Earth Notes: ‘Lost’ Apples

Only a fraction of the nearly 15,000 apple varieties once known in North America are still cultivated. Now, a few hard-core searchers are combing fields and ravines, reports and records, even neighbors’ front yards, to relocate some of those long-lost old apples.

In the Southwest, that can mean finding trees planted by pioneers, miners, and homesteaders as far back as the 1800s. Each apple variety was prized for special virtues–ones best for eating, others for cooking, drying, saucing, and cider making.

A few years ago botanist-gardener Kate Watters located venerable apple trees around Flagstaff, targeting the tastiest and most productive ones. She found them in a grocery store parking lot, near a dormitory, and at a Basque house, among others.

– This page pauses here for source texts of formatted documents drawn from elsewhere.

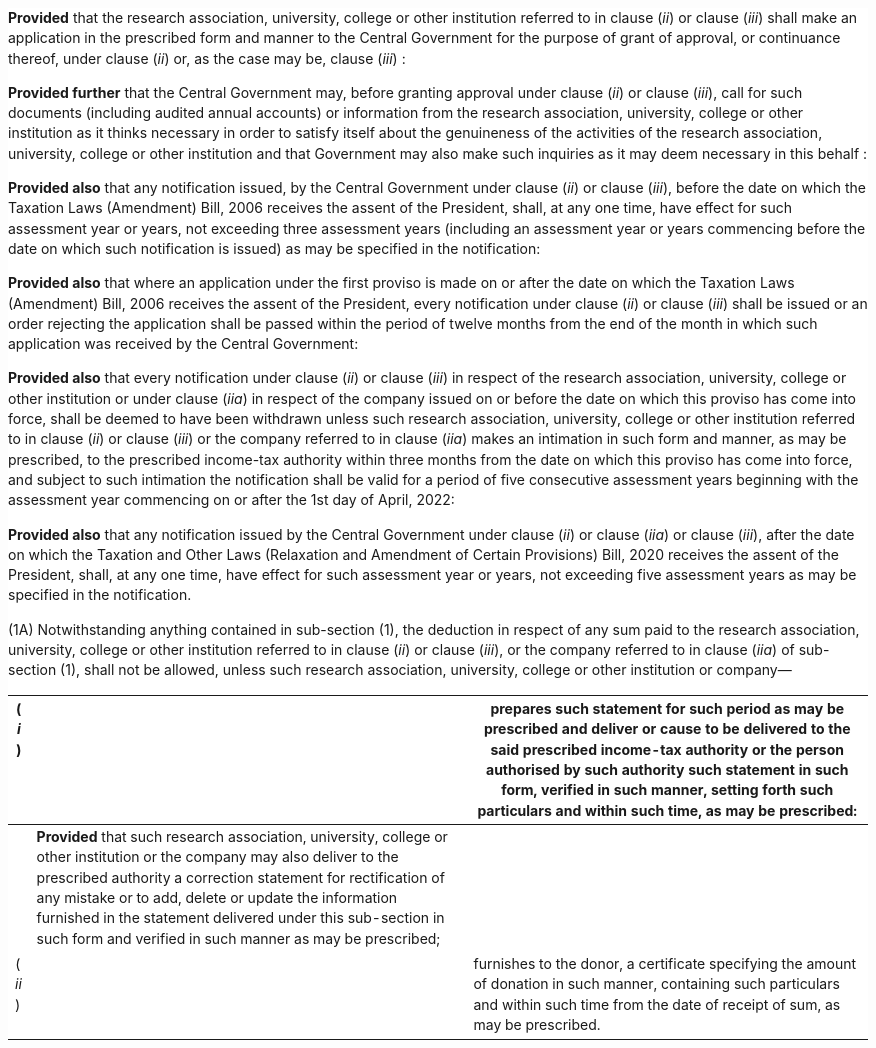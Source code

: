 **Provided** that the research association, university, college or other institution referred to in clause (_ii_) or clause (_iii_) shall make an application in the prescribed form and manner to the Central Government for the purpose of grant of approval, or continuance thereof, under clause (_ii_) or, as the case may be, clause (_iii_) :

**Provided further** that the Central Government may, before granting approval under clause (_ii_) or clause (_iii_), call for such documents (including audited annual accounts) or information from the research association, university, college or other institution as it thinks necessary in order to satisfy itself about the genuineness of the activities of the research association, university, college or other institution and that Government may also make such inquiries as it may deem necessary in this behalf :

**Provided also** that any notification issued, by the Central Government under clause (_ii_) or clause (_iii_), before the date on which the Taxation Laws (Amendment) Bill, 2006 receives the assent of the President, shall, at any one time, have effect for such assessment year or years, not exceeding three assessment years (including an assessment year or years commencing before the date on which such notification is issued) as may be specified in the notification:

**Provided also** that where an application under the first proviso is made on or after the date on which the Taxation Laws (Amendment) Bill, 2006 receives the assent of the President, every notification under clause (_ii_) or clause (_iii_) shall be issued or an order rejecting the application shall be passed within the period of twelve months from the end of the month in which such application was received by the Central Government:

**Provided also** that every notification under clause (_ii_) or clause (_iii_) in respect of the research association, university, college or other institution or under clause (_iia_) in respect of the company issued on or before the date on which this proviso has come into force, shall be deemed to have been withdrawn unless such research association, university, college or other institution referred to in clause (_ii_) or clause (_iii_) or the company referred to in clause (_iia_) makes an intimation in such form and manner, as may be prescribed, to the prescribed income-tax authority within three months from the date on which this proviso has come into force, and subject to such intimation the notification shall be valid for a period of five consecutive assessment years beginning with the assessment year commencing on or after the 1st day of April, 2022:

**Provided also** that any notification issued by the Central Government under clause (_ii_) or clause (_iia_) or clause (_iii_), after the date on which the Taxation and Other Laws (Relaxation and Amendment of Certain Provisions) Bill, 2020 receives the assent of the President, shall, at any one time, have effect for such assessment year or years, not exceeding five assessment years as may be specified in the notification.

(1A) Notwithstanding anything contained in sub-section (1), the deduction in respect of any sum paid to the research association, university, college or other institution referred to in clause (_ii_) or clause (_iii_), or the company referred to in clause (_iia_) of sub-section (1), shall not be allowed, unless such research association, university, college or other institution or company—

(_i_) |  |  prepares such statement for such period as may be prescribed and deliver or cause to be delivered to the said prescribed income-tax authority or the person authorised by such authority such statement in such form, verified in such manner, setting forth such particulars and within such time, as may be prescribed:  
---|---|---  
|  | **Provided** that such research association, university, college or other institution or the company may also deliver to the prescribed authority a correction statement for rectification of any mistake or to add, delete or update the information furnished in the statement delivered under this sub-section in such form and verified in such manner as may be prescribed;  
(_ii_) |  |  furnishes to the donor, a certificate specifying the amount of donation in such manner, containing such particulars and within such time from the date of receipt of sum, as may be prescribed.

Working with the educational youth gardening group, Terra Birds, and students at Ponderosa High School, they learned how to graft wood from those trees, and propagate and plant them around town. The goal, says Watters, was to insure some of the old, resilient apple varieties adapted to the local climate would be known by a new generation.

Around the Four Corners, other apple searchers are rediscovering and tending heirloom orchards, in Arizona’s Oak Creek, southwest Colorado, and southern Utah at Capitol Reef National Park. More than a dozen orchards planted by early Mormon settlers are thriving in the park. Along with Ben Davis, Jonathan, and McIntosh varieties, there’s an apple called Capitol Reef Red, known only in that area.

A lot has been lost. But a lot is now being found—and saved—by modern-day apple sleuths.

This Earth Note originally aired on July 15, 2020.